### Task goal
Search the data below for the word "entropy" and report how many lines contain it. Nothing but the number is needed.

### Data
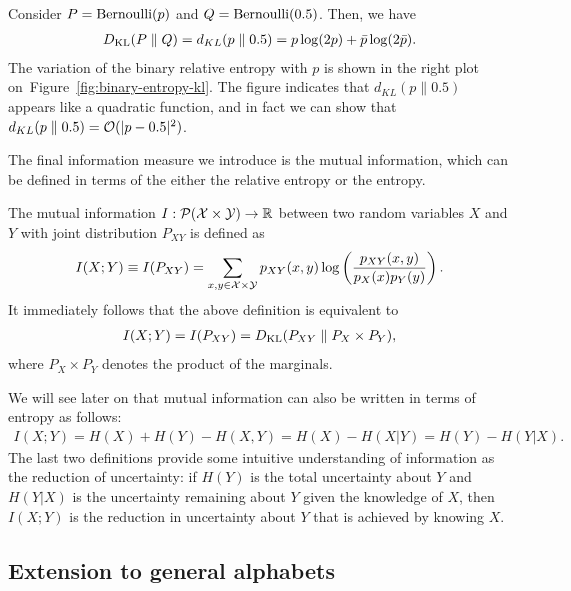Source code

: \documentclass[12pt]{article}
\begin{document}
\begin{example}
\label{example:binary-kl} Consider $P=\mathrm{Bernoulli}(p)$ and $Q = \mathrm{Bernoulli}(0.5)$. Then, we have 
\begin{align}
	D_{\text{KL}}(P \parallel Q) = d_{KL}(p \parallel 0.5) = p \log (2 p) + \bar{p}\log(2 \bar{p}). 
\end{align}
The variation of the binary relative entropy with $p$ is shown in the right plot on~Figure~\ref{fig:binary-entropy-kl}. The figure indicates that $d_{KL}(p\parallel 0.5)$ appears like a quadratic function, and in fact we can show that $d_{KL}(p\parallel 0.5) = {\cal O}(|p-0.5|^2)$.
\end{example}

The final information measure we introduce is the mutual information, which can be defined in terms of the either the relative entropy or the entropy. 
\begin{definition}
\label{def:mutual-information-discrete} The mutual information $I:{\cal P}({\cal X} \times {\cal Y}) \to \mathbb{R}$ between two random variables $X$ and $Y$ with joint distribution $P_{XY}$ is defined as 
\begin{align}
I(X; Y) \equiv I(P_{XY}) = \sum_{x, y \in {\cal X} \times {\cal Y}} p_{XY}(x, y) \log \left( \frac{p_{XY}(x,y)}{p_X(x) p_Y(y)} \right). 
\end{align}
It immediately follows that the above definition is equivalent to 
\begin{align}
I(X; Y) = I(P_{XY}) = D_{\text{KL}}( P_{XY} \parallel P_X \times P_Y), 
\end{align}
where $P_X \times P_Y$ denotes the product of the marginals. 
\end{definition}
We will see later on that mutual information can also be written in terms of entropy as follows: 
\begin{align}
I(X;Y) = H(X) + H(Y) - H(X, Y) = H(X) - H(X|Y) = H(Y) - H(Y|X). 
\end{align}
The last two definitions provide some intuitive understanding of information as the reduction of uncertainty: if $H(Y)$ is the total uncertainty about $Y$ and $H(Y|X)$ is the uncertainty remaining about $Y$ given the knowledge of $X$, then $I(X;Y)$ is the reduction in uncertainty about $Y$ that is achieved by knowing $X$. 


\subsection{Extension to general alphabets}
\label{subsec:extention-to-general-alphabet}
\end{document}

### Solution for this task
3